4. Vintage Shops and Estate Sales
Best for: the genuinely old, hand-pleated shades that started this whole trend. The look you can’t replicate with new production. The hard part: most are sized for tiny vintage sockets and lamp bases, and the silk is often sun-rotted on the side that faced a window for forty years. Inspect under bright light before buying.
I bought my favorite shade ($14, ivory silk knife-pleat from the 1970s) at a Saturday morning estate sale in Vermont. The harp didn’t fit my modern lamp; I had a local lamp shop swap the harp for $12. Worth every dollar.
5. Schoolhouse
Best for: their own-brand pleated shades on their own-brand lamp bases. They sell as a set, which sidesteps the “does this shade fit this harp” headache that derails most lamp shopping. Quality is consistently good, design is restrained, prices reflect both. If you want one nice lamp you don’t have to think about, this is the easiest path.
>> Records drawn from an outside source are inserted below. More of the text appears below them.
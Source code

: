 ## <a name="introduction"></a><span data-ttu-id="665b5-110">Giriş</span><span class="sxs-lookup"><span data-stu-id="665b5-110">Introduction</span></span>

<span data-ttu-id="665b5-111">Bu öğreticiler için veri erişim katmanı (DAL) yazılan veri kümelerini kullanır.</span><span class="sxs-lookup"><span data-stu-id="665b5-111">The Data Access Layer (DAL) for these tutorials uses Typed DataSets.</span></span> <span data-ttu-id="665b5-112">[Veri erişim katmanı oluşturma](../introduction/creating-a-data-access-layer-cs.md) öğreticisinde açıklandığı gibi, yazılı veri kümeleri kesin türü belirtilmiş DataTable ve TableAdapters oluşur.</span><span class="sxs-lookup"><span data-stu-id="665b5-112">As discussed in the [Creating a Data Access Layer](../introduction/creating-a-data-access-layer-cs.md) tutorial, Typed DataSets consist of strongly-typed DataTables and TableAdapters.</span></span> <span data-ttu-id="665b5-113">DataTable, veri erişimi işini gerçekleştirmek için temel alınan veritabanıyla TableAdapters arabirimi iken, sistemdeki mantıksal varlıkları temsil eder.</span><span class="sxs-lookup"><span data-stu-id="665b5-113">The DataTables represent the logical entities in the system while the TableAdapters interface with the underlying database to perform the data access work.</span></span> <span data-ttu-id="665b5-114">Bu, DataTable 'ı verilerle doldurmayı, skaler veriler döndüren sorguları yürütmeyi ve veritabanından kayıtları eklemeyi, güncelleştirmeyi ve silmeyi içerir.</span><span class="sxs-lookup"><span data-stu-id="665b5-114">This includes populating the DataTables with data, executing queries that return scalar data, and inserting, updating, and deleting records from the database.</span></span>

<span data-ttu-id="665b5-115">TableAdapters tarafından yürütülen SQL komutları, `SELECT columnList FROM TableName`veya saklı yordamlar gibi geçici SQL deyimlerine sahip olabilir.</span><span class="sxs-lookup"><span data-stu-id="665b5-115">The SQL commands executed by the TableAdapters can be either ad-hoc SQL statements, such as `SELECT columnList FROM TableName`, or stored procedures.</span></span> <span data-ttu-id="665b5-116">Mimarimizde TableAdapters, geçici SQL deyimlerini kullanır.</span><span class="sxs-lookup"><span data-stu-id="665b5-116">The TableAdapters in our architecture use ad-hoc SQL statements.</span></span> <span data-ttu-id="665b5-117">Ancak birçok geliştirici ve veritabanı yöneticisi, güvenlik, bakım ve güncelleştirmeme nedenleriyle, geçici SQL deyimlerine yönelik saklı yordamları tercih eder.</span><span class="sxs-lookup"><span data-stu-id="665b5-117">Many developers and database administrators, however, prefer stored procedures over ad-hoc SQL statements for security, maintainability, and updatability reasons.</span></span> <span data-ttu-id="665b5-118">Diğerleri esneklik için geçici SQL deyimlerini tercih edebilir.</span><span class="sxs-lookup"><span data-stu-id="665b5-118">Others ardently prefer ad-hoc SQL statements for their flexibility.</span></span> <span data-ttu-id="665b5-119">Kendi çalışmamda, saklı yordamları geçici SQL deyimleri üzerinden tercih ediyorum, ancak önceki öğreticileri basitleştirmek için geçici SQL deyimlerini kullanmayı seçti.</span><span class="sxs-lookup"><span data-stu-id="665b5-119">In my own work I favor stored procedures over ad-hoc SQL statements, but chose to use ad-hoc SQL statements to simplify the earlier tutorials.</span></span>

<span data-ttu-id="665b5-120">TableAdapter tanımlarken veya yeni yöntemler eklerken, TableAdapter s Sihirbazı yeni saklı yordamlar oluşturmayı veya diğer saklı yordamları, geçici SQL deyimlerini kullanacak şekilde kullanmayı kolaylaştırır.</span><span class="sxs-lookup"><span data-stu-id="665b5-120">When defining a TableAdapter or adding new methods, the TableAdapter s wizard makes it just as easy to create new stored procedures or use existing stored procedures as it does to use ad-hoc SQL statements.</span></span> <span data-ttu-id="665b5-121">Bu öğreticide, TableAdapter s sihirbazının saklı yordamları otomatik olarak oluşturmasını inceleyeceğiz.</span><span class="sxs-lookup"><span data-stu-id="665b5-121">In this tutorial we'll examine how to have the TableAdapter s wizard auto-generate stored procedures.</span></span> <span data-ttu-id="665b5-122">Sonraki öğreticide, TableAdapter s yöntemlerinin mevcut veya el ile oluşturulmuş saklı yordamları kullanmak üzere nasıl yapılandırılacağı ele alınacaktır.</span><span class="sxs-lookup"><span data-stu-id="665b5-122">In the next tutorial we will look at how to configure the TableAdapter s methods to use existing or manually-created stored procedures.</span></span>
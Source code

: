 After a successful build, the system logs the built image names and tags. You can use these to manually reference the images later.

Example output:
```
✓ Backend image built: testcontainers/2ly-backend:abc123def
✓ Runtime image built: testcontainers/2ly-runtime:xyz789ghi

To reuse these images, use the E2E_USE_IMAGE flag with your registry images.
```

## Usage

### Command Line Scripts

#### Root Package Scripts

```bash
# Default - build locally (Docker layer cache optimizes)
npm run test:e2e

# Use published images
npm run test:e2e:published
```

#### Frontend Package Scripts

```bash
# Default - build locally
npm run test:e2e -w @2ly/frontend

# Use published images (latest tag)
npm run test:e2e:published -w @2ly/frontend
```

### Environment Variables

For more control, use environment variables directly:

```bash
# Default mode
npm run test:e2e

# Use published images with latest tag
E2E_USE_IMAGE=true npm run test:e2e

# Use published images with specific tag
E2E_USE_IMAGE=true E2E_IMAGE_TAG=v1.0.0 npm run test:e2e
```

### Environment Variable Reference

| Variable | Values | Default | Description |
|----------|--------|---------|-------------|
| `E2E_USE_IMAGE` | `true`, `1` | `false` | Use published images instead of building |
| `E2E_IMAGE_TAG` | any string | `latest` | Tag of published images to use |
6. Lalu-Carrier and the Higher End
Best for: when you have a specific room and a budget that allows for one statement piece. These are the shades you see in shelter magazines. Hand-pleated, custom fabrics, made by people who do this for a living. Prices reflect that — expect $300+ for a single shade. I have one. It’s in my bedroom and it’s genuinely the prettiest object in the room. Worth it if budget allows; not worth stretching for.
7. Amazon (Yes, Really, With Caveats)
Best for: budget shades for low-stakes rooms (guest rooms, hallways, kids’ rooms). The quality varies wildly, but I’ve found a couple of brands that consistently deliver okay shades for under $40. Sort by reviews descending, filter for 4+ stars, and read the 3-star reviews specifically — those are the most honest. Avoid anything described as “modern” or “Nordic” pleated; those are usually printed paper.
8. Local Lampshade Shops (Surprise Best)
Best for: getting an existing shade re-covered, or having one custom-made in fabric you bring in. These shops still exist in most cities — usually one per metro, run by someone in their sixties — and they will hand-pleat a shade in a fabric you supply for less than you’d expect. I had a silk dupioni shade made for $85, including the harp swap. It took three weeks and looks better than anything I’ve seen online.
Search “lampshade repair” or “lampshade custom” plus your city. Call before you go — many of these places don’t have great websites.
What I’d Avoid Entirely
Drop-shipped Instagram brands with vague company info, no return policy, and only product photos in stylized rooms. The shades almost always arrive lighter, smaller, and made of stiffer materials than the photos suggested. If you can’t find a real address or a phone number, don’t order.
A Quick Note on Sizing
Most online listings give the bottom diameter and the height, but not the harp size or the top diameter. Both matter. Take a photo of your existing harp with a ruler next to it before ordering, and message the seller if it’s not listed. A shade that’s perfect except for the harp size is just an expensive paperweight.
FAQ
Is the pleated lampshade trend going to stick around? The trend cycle for shades is slower than fashion — pleated shades had a long run in the 70s and another in the 90s. I’d expect this iteration to feel current through 2027–2028.
Can I make my own pleated shade? You can, and there are tutorials online, but it’s genuinely fussy. Unless you enjoy fabric craft for its own sake, your time is better spent ordering one and reading a book.
Silk vs cotton vs linen for pleated shades? Silk pleats most cleanly and lights most beautifully. Cotton is fine and more forgiving on price. Avoid linen pleated — the fabric is too stiff to hold a clean pleat and tends to flop.